Beier holds a circuit board for the Sudbury Neutrino Observatory’s photoreceptors. The devices were designed at Penn.

Photo by Daniel R. Burke

Why would a group of scientists spend more than a decade building an enormous cave deep underground just to hold a large bottle of water?

Because that bottle of water would help them solve a nearly 30-year-old puzzle concerning the nature of the sun, a solution that made Science magazine’s list of the 10 Top Breakthroughs of 2001.

The cave was built so that 112 physicists from 11 universities and laboratories, including Penn, could search for neutrinos. The tiny particles are produced whenever radioactivity occurs, as in nuclear fusion, the process that fuels the sun. Like neutrons, protons and electrons, neutrinos are one of the elementary particles found in the universe.

The reason the scientists were looking, said Professor of Physics Eugene Beier, was because about a half century ago, some calculations projected the number of neutrinos produced by the sun over time. But in the 1960s, when physicists first started looking for these neutrinos, they could only detect one-third the number predicted in the calculations.

Thus began nearly three decades of efforts to find the other two-thirds, culminating in the construction of the Sudbury Neutrino Observatory (SNO), the huge cave mentioned above, located in an Ontario nickel mine, 6,800 feet beneath the surface to eliminate interference from other radioactive particles.

The cave is so huge—the size of a 10-story building—and the vessel so large—it holds 1,000 metric tons of deuterium, or heavy water—because neutrinos, despite being so plentiful, are very hard to detect.

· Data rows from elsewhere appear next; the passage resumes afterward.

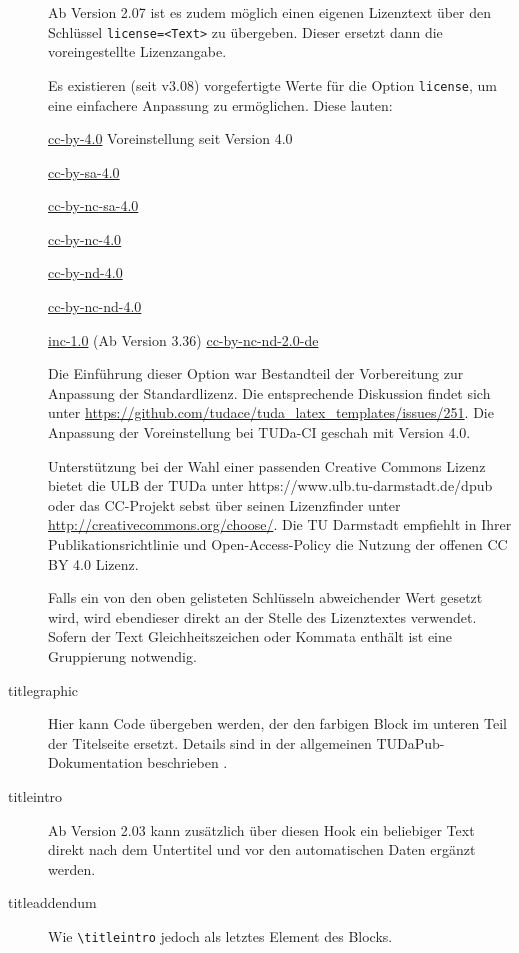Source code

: \documentclass[
	german,%
	accentcolor=9c,%
	ruledheaders=section,%
	class=report,%
	thesis={type=bachelor},%
	fontsize=11pt,%
	parskip=half-,%
	custommargins=true,%
	marginpar=false,%
]{tudapub}
\newcommand*{\code}[1]{\texttt{#1}}
\let\tbs\textbackslash
\begin{document}
\begin{description}
	      Ab Version 2.07 ist es zudem möglich einen eigenen Lizenztext über den Schlüssel \verb|license=<Text>| zu übergeben. Dieser ersetzt dann die voreingestellte Lizenzangabe.

	      Es existieren (seit v3.08) vorgefertigte Werte für die Option \verb|license|, um eine einfachere Anpassung zu ermöglichen. Diese lauten:

	      \parbox[t]{.5\linewidth}{%
		      \ttfamily
		      \href{https://creativecommons.org/licenses/by/4.0/}{cc-by-4.0} \textnormal{Voreinstellung seit Version 4.0}\par
		      \href{https://creativecommons.org/licenses/by-sa/4.0/}{cc-by-sa-4.0}\par
		      \href{https://creativecommons.org/licenses/by-nc-sa/4.0/}{cc-by-nc-sa-4.0}\par
		      \href{https://creativecommons.org/licenses/by-nc-/4.0/}{cc-by-nc-4.0}\par
	      }%
	      \parbox[t]{.5\linewidth}{
		      \ttfamily
		      \href{https://creativecommons.org/licenses/by-nd/4.0/}{cc-by-nd-4.0}\par
		      \href{https://creativecommons.org/licenses/by-nc-nd/4.0/}{cc-by-nc-nd-4.0}\par
		      \href{https://rightsstatements.org/page/InC/1.0/}{inc-1.0}\textnormal{ (Ab Version 3.36)}
		      \href{https://creativecommons.org/licenses/by-nc-nd/2.0/}{cc-by-nc-nd-2.0-de}\par
	      }

	      Die Einführung dieser Option war Bestandteil der Vorbereitung zur Anpassung der Standardlizenz.
	      Die entsprechende Diskussion findet sich unter \url{https://github.com/tudace/tuda_latex_templates/issues/251}. Die Anpassung der Voreinstellung bei TUDa-CI geschah mit Version 4.0.

	      Unterstützung bei der Wahl einer passenden Creative Commons Lizenz bietet die ULB der TUDa unter https://www.ulb.tu-darmstadt.de/dpub  oder  das CC-Projekt sebst über seinen Lizenzfinder unter \url{http://creativecommons.org/choose/}.
	      Die TU Darmstadt empfiehlt in Ihrer Publikationsrichtlinie und Open-Access-Policy die Nutzung der offenen CC BY 4.0 Lizenz.

	      Falls ein von den oben gelisteten Schlüsseln abweichender Wert gesetzt wird, wird ebendieser direkt an der Stelle des Lizenztextes verwendet. Sofern der Text Gleichheitszeichen oder Kommata enthält ist eine Gruppierung notwendig.
	\item[titlegraphic] Hier kann Code übergeben werden, der den farbigen Block im unteren Teil der Titelseite ersetzt. Details sind in der allgemeinen TUDaPub-Dokumentation beschrieben \cite{tudapub}.
	\item[titleintro] Ab Version 2.03 kann zusätzlich über diesen Hook ein beliebiger Text direkt nach dem Untertitel und vor den automatischen Daten ergänzt werden.
	\item[titleaddendum] Wie \code{\tbs{}titleintro} jedoch als letztes Element des Blocks.
\end{description}
\end{document}
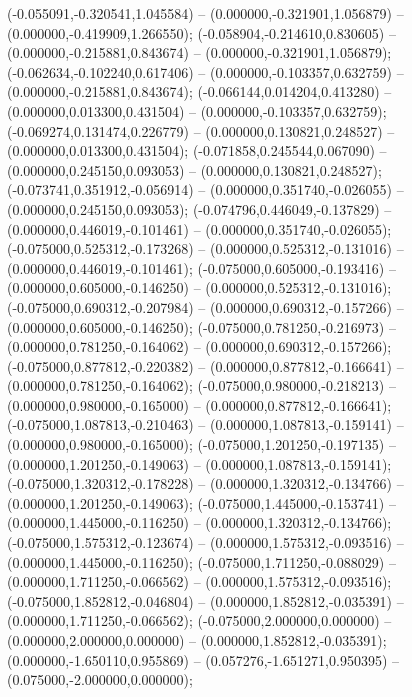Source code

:  (-0.055091,-0.320541,1.045584) -- (0.000000,-0.321901,1.056879) -- (0.000000,-0.419909,1.266550);
 (-0.058904,-0.214610,0.830605) -- (0.000000,-0.215881,0.843674) -- (0.000000,-0.321901,1.056879);
 (-0.062634,-0.102240,0.617406) -- (0.000000,-0.103357,0.632759) -- (0.000000,-0.215881,0.843674);
 (-0.066144,0.014204,0.413280) -- (0.000000,0.013300,0.431504) -- (0.000000,-0.103357,0.632759);
 (-0.069274,0.131474,0.226779) -- (0.000000,0.130821,0.248527) -- (0.000000,0.013300,0.431504);
 (-0.071858,0.245544,0.067090) -- (0.000000,0.245150,0.093053) -- (0.000000,0.130821,0.248527);
 (-0.073741,0.351912,-0.056914) -- (0.000000,0.351740,-0.026055) -- (0.000000,0.245150,0.093053);
 (-0.074796,0.446049,-0.137829) -- (0.000000,0.446019,-0.101461) -- (0.000000,0.351740,-0.026055);
 (-0.075000,0.525312,-0.173268) -- (0.000000,0.525312,-0.131016) -- (0.000000,0.446019,-0.101461);
 (-0.075000,0.605000,-0.193416) -- (0.000000,0.605000,-0.146250) -- (0.000000,0.525312,-0.131016);
 (-0.075000,0.690312,-0.207984) -- (0.000000,0.690312,-0.157266) -- (0.000000,0.605000,-0.146250);
 (-0.075000,0.781250,-0.216973) -- (0.000000,0.781250,-0.164062) -- (0.000000,0.690312,-0.157266);
 (-0.075000,0.877812,-0.220382) -- (0.000000,0.877812,-0.166641) -- (0.000000,0.781250,-0.164062);
 (-0.075000,0.980000,-0.218213) -- (0.000000,0.980000,-0.165000) -- (0.000000,0.877812,-0.166641);
 (-0.075000,1.087813,-0.210463) -- (0.000000,1.087813,-0.159141) -- (0.000000,0.980000,-0.165000);
 (-0.075000,1.201250,-0.197135) -- (0.000000,1.201250,-0.149063) -- (0.000000,1.087813,-0.159141);
 (-0.075000,1.320312,-0.178228) -- (0.000000,1.320312,-0.134766) -- (0.000000,1.201250,-0.149063);
 (-0.075000,1.445000,-0.153741) -- (0.000000,1.445000,-0.116250) -- (0.000000,1.320312,-0.134766);
 (-0.075000,1.575312,-0.123674) -- (0.000000,1.575312,-0.093516) -- (0.000000,1.445000,-0.116250);
 (-0.075000,1.711250,-0.088029) -- (0.000000,1.711250,-0.066562) -- (0.000000,1.575312,-0.093516);
 (-0.075000,1.852812,-0.046804) -- (0.000000,1.852812,-0.035391) -- (0.000000,1.711250,-0.066562);
 (-0.075000,2.000000,0.000000) -- (0.000000,2.000000,0.000000) -- (0.000000,1.852812,-0.035391);
 (0.000000,-1.650110,0.955869) -- (0.057276,-1.651271,0.950395) -- (0.075000,-2.000000,0.000000);

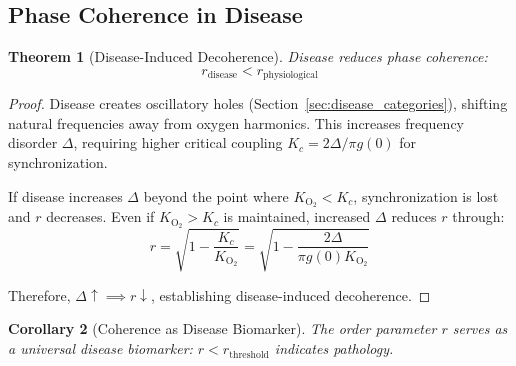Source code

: \documentclass[11pt,twocolumn,a4paper]{article}
\newtheorem{theorem}{Theorem}[section]
\newtheorem{corollary}[theorem]{Corollary}
\theoremstyle{definition}
\theoremstyle{remark}
\begin{document}
\subsection{Phase Coherence in Disease}

\begin{theorem}[Disease-Induced Decoherence]
\label{thm:disease_decoherence}
Disease reduces phase coherence:
\begin{equation}
r_{\mathrm{disease}} < r_{\mathrm{physiological}}
\label{eq:disease_decoherence}
\end{equation}
\end{theorem}

\begin{proof}
Disease creates oscillatory holes (Section~\ref{sec:disease_categories}), shifting natural frequencies away from oxygen harmonics. This increases frequency disorder $\Delta$, requiring higher critical coupling $K_c = 2\Delta/\pi g(0)$ for synchronization.

If disease increases $\Delta$ beyond the point where $K_{\mathrm{O_2}} < K_c$, synchronization is lost and $r$ decreases. Even if $K_{\mathrm{O_2}} > K_c$ is maintained, increased $\Delta$ reduces $r$ through:
\begin{equation}
r = \sqrt{1 - \frac{K_c}{K_{\mathrm{O_2}}}} = \sqrt{1 - \frac{2\Delta}{\pi g(0) K_{\mathrm{O_2}}}}
\label{eq:order_parameter_formula}
\end{equation}

Therefore, $\Delta \uparrow \implies r \downarrow$, establishing disease-induced decoherence.
\end{proof}

\begin{corollary}[Coherence as Disease Biomarker]
\label{cor:coherence_biomarker}
The order parameter $r$ serves as a universal disease biomarker: $r < r_{\mathrm{threshold}}$ indicates pathology.
\end{corollary}
\end{document}

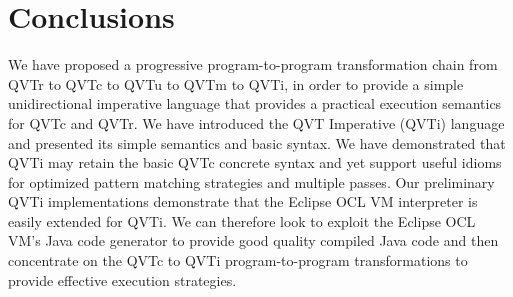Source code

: %
\section{Conclusions}\label{sec:concandfuture}

We have proposed a progressive program-to-program transformation chain from QVTr to QVTc to QVTu to QVTm to QVTi, in order to provide a simple unidirectional imperative language that provides a practical execution semantics for QVTc and QVTr. We have introduced the QVT Imperative (QVTi) language and presented its simple semantics and basic syntax. We have demonstrated that QVTi may retain the basic QVTc concrete syntax and yet support useful idioms for optimized pattern matching strategies and multiple passes. Our preliminary QVTi implementations demonstrate that the Eclipse OCL VM interpreter is easily extended for QVTi. We can therefore look to exploit the Eclipse OCL VM's Java code generator to provide good quality compiled Java code and then concentrate on the QVTc to QVTi program-to-program transformations to provide effective execution strategies.

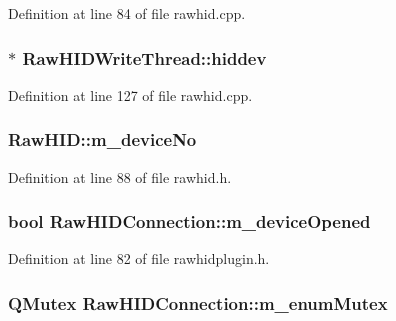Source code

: Definition at line 84 of file rawhid.\-cpp.

\hypertarget{group___raw_h_i_d_plugin_ga7ce382fd2ebb17e10007aed01dea1d6f}{
\subsubsection[{hiddev}]{$\ast$ Raw\-H\-I\-D\-Write\-Thread\-::hiddev\hspace{0.3cm}{\ttfamily [protected]}}}\label{group___raw_h_i_d_plugin_ga7ce382fd2ebb17e10007aed01dea1d6f}


Definition at line 127 of file rawhid.\-cpp.

\hypertarget{group___raw_h_i_d_plugin_ga0dde2d900a5f9cbd059e528de3f0c73b}{
\subsubsection[{m\-\_\-device\-No}]{ Raw\-H\-I\-D\-::m\-\_\-device\-No\hspace{0.3cm}{\ttfamily [protected]}}}\label{group___raw_h_i_d_plugin_ga0dde2d900a5f9cbd059e528de3f0c73b}


Definition at line 88 of file rawhid.\-h.

\hypertarget{group___raw_h_i_d_plugin_ga043f346d34d71eb80f1e33ab78a82286}{
\subsubsection[{m\-\_\-device\-Opened}]{\setlength{\rightskip}{0pt plus 5cm}bool Raw\-H\-I\-D\-Connection\-::m\-\_\-device\-Opened\hspace{0.3cm}{\ttfamily [protected]}}}\label{group___raw_h_i_d_plugin_ga043f346d34d71eb80f1e33ab78a82286}


Definition at line 82 of file rawhidplugin.\-h.

\hypertarget{group___raw_h_i_d_plugin_ga13d9bdfab2ab9e3a4f4cd08b53a2f105}{
\subsubsection[{m\-\_\-enum\-Mutex}]{\setlength{\rightskip}{0pt plus 5cm}Q\-Mutex Raw\-H\-I\-D\-Connection\-::m\-\_\-enum\-Mutex\hspace{0.3cm}{\ttfamily [protected]}}}\label{group___raw_h_i_d_plugin_ga13d9bdfab2ab9e3a4f4cd08b53a2f105}



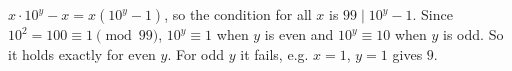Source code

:$x\cdot10^y-x=x\left(10^y-1\right)$, so the condition for all $x$ is $99\mid10^y-1$. Since $10^2=100\equiv1\pmod{99}$, $10^y\equiv1$ when $y$ is even and $10^y\equiv10$ when $y$ is odd. So it holds exactly for $\boxed{\text{even }y}$. For odd $y$ it fails, e.g. $x=1$, $y=1$ gives $9$.
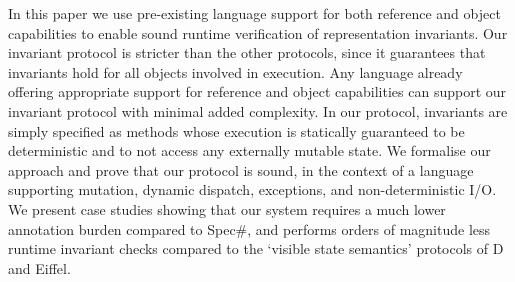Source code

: In this paper we use pre-existing language support for both reference and object capabilities to enable sound runtime verification of representation invariants.
Our invariant protocol is stricter than the other  protocols, since it guarantees that invariants hold for all objects involved in execution.
Any language already offering appropriate support for reference and object capabilities can support our invariant protocol with minimal added complexity.
In our protocol, invariants are simply specified as methods whose execution is statically guaranteed to be deterministic and to not access any externally mutable state.
We formalise our approach and prove that our protocol is sound, in the context of a language supporting mutation, dynamic dispatch, exceptions, and non-deterministic I/O.
We present case studies showing that our system requires a much lower annotation burden compared to Spec\#, and performs orders of magnitude less runtime invariant checks compared to the `visible state semantics' protocols of D and Eiffel.

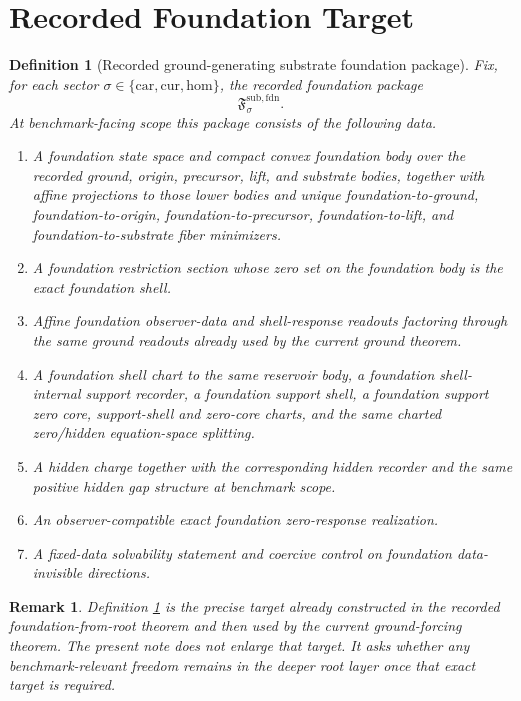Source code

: \documentclass[11pt]{article}
\newcommand{\Car}{\mathrm{car}}
\newcommand{\Cur}{\mathrm{cur}}
\newcommand{\Hom}{\mathrm{hom}}
\newcommand{\FoundationPackage}{\mathfrak F^{\mathrm{sub,fdn}}}
\newtheorem{definition}{Definition}
\newtheorem{remark}{Remark}
\begin{document}
\section{Recorded Foundation Target}

\begin{definition}[Recorded ground-generating substrate foundation package]
\label{def:foundation}
Fix, for each sector \(\sigma\in\{\Car,\Cur,\Hom\}\), the recorded foundation package
\[
\FoundationPackage_{\sigma}.
\]
At benchmark-facing scope this package consists of the following data.
\begin{enumerate}
    \item A foundation state space and compact convex foundation body over the recorded ground, origin, precursor, lift, and substrate bodies, together with affine projections to those lower bodies and unique foundation-to-ground, foundation-to-origin, foundation-to-precursor, foundation-to-lift, and foundation-to-substrate fiber minimizers.
    \item A foundation restriction section whose zero set on the foundation body is the exact foundation shell.
    \item Affine foundation observer-data and shell-response readouts factoring through the same ground readouts already used by the current ground theorem.
    \item A foundation shell chart to the same reservoir body, a foundation shell-internal support recorder, a foundation support shell, a foundation support zero core, support-shell and zero-core charts, and the same charted zero/hidden equation-space splitting.
    \item A hidden charge together with the corresponding hidden recorder and the same positive hidden gap structure at benchmark scope.
    \item An observer-compatible exact foundation zero-response realization.
    \item A fixed-data solvability statement and coercive control on foundation data-invisible directions.
\end{enumerate}
\end{definition}

\begin{remark}
Definition \ref{def:foundation} is the precise target already constructed in the recorded foundation-from-root theorem and then used by the current ground-forcing theorem. The present note does not enlarge that target. It asks whether any benchmark-relevant freedom remains in the deeper root layer once that exact target is required.
\end{remark}
\end{document}
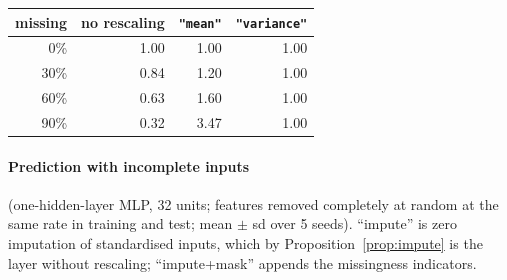 \documentclass[11pt,a4paper]{article}
\theoremstyle{definition}
\theoremstyle{remark}
\begin{document}
\begin{center}
\begin{tabular}{rrrr}
\toprule
missing & no rescaling & \texttt{"mean"} & \texttt{"variance"}\\
\midrule
0\% & 1.00 & 1.00 & 1.00\\
30\% & 0.84 & 1.20 & 1.00\\
60\% & 0.63 & 1.60 & 1.00\\
90\% & 0.32 & 3.47 & 1.00\\
\bottomrule
\end{tabular}
\end{center}

\paragraph{Prediction with incomplete inputs} (one-hidden-layer MLP, 32 units;
features removed completely at random at the same rate in training and test;
mean $\pm$ sd over 5 seeds). ``impute'' is zero imputation of standardised
inputs, which by Proposition~\ref{prop:impute} is the layer without rescaling;
``impute+mask'' appends the missingness indicators.
\end{document}
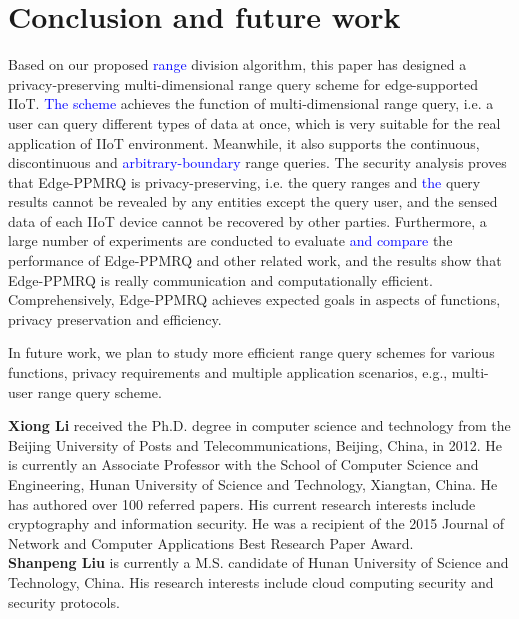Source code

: \documentclass[IEEE JOURNAL OF BIOMEDICAL AND HEALTH INFORMATICS]{IEEEtran}
\begin{document}
{\section{Conclusion and future work}
 Based on our proposed \textcolor{blue}{range} division algorithm, this paper has designed a privacy-preserving multi-dimensional range query scheme for edge-supported IIoT. \textcolor{blue}{The scheme} achieves the function of multi-dimensional range query, i.e. a user can query different types of data at once, which is very suitable for the real application of IIoT environment. Meanwhile, it also supports the continuous, discontinuous and \textcolor{blue}{arbitrary-boundary} range queries. The security analysis proves that Edge-PPMRQ is privacy-preserving, i.e. the query ranges and \textcolor{blue}{the} query results cannot be revealed by any entities except the query user, and the sensed data of each IIoT device cannot be recovered by other parties. Furthermore, a large number of experiments are conducted to evaluate \textcolor{blue}{and compare} the performance of Edge-PPMRQ and other related work, and the results show that Edge-PPMRQ is really communication and computationally efficient. Comprehensively, Edge-PPMRQ achieves expected goals in aspects of functions, privacy preservation and efficiency. 
 
 In future work, we plan to study more efficient range query schemes for various functions, privacy requirements and multiple application scenarios, e.g., multi-user range query scheme.

\footnotesize


\vspace{12 pt}
\normalsize

\iffalse
\noindent\textbf{Xiong Li} received the Ph.D. degree in computer science and technology from the Beijing University of Posts and Telecommunications, Beijing, China, in 2012. He is currently an Associate Professor with the School of Computer Science and Engineering, Hunan University of Science and Technology, Xiangtan, China. He has authored over 100 referred papers. His current research interests include cryptography and information security. He was a recipient of the 2015 Journal of Network and Computer Applications Best Research Paper Award.\\

\noindent\textbf{Shanpeng Liu}
 is currently a M.S. candidate of Hunan University of Science and Technology, China. His research interests include cloud computing security and security protocols.\\

}
\end{document}
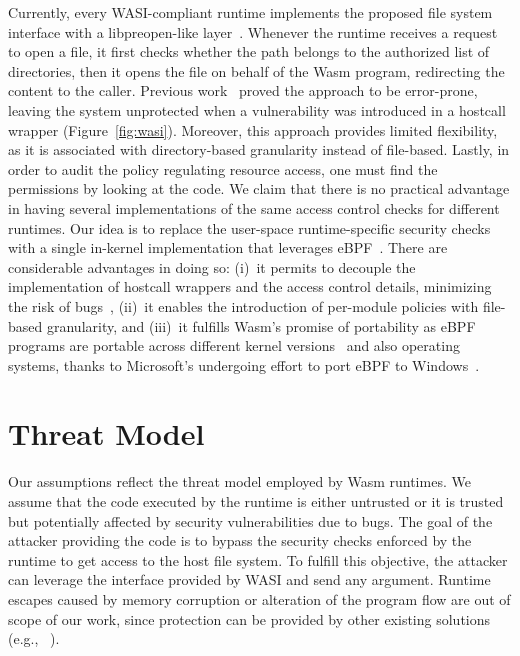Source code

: Currently, every WASI-compliant runtime implements the proposed file system
interface with a libpreopen-like layer~\cite{libpreopen}. Whenever the runtime
receives a request to open a file, it first checks whether the path
belongs to the authorized list of directories, then it opens the file
on behalf of the Wasm program, redirecting the content to the caller.
Previous work~\cite{johnson2022wave,
  bosamiya2022provably, lehmann2020everything} proved the approach
to be error-prone, leaving the system unprotected when a vulnerability
was introduced in a hostcall wrapper (Figure~\ref{fig:wasi}). Moreover,
this approach provides limited flexibility, as it is associated with
directory-based granularity instead of file-based. Lastly, in order to audit
the policy regulating resource access, one must find the permissions
by looking at the code.
We claim that there is no practical advantage in having several
implementations of the same access control checks for different
runtimes. Our idea is to replace the user-space runtime-specific
security checks with a single in-kernel implementation that leverages
eBPF~\cite{bpf-lsm-hooks}.
There are considerable advantages in doing so: (i)~it permits to decouple the implementation of hostcall wrappers
and the access control details, minimizing the risk of bugs~\cite{kehoe2022ebpf,seapp, cage4deno},
(ii)~it enables the introduction of per-module policies with file-based
granularity, and (iii)~it fulfills Wasm's promise of portability as eBPF programs are portable across different kernel versions~\cite{andrii2021bpfCORE} and also operating systems, thanks
to Microsoft's undergoing effort to port eBPF to
Windows~\cite{ebpf-windows}.

\section{Threat Model}

Our assumptions reflect the threat model employed by Wasm runtimes. We
assume that the code executed by the runtime is either untrusted or it
is trusted but potentially affected by security vulnerabilities due to
bugs. The goal of the attacker providing the code is to bypass the
security checks enforced by the runtime to get access to the host file
system. To fulfill this objective, the attacker can leverage the
interface provided by WASI and send any argument. Runtime escapes
caused by memory corruption or alteration of the program flow are out
of scope of our work, since protection can be provided by other
existing solutions (e.g., ~\cite{bosamiya2022provably}).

“At this instant,” Beier said, “a paper coffee cup has a couple of tens of thousands of neutrinos from the Big Bang, about a thousand from the sun and about one from the earth’s core in it.” Since they interact weakly at best with matter, he said, “you need a lot of material for them to interact with.”

The heavy water provides that material. When neutrinos interact with electrons in the water, they produce light that is detected by an array of photoreceptor tubes surrounding the vessel.

In June of 2001, not quite two years after it began collecting data, the SNO team announced that they had solved the puzzle. As it turned out, earlier experiments failed to find all the missing neutrinos because they were mainly looking for one variety, or flavor, the electron neutrino, a direct product of the sun. But somewhere between the sun and the Earth, some of the neutrinos changed flavor, becoming muon or tau neutrinos instead.

Actually, said Beier, the U.S. co-spokesman for the SNO project, the Penn physicists on the team knew ahead of time that it would succeed. “One of our graduate students did a thesis simulating the calibrations [of the SNO detector] and came up with the result a year before we had the data. So we knew where we were going, but we didn’t have all the work done.”

Now that they do, they and other scientists around the world are discussing what the results tell us about neutrinos and the sun. And the SNO team itself is busy replicating some of the other neutrino-detection experiments that allowed them to solve the puzzle so they can confirm their own results.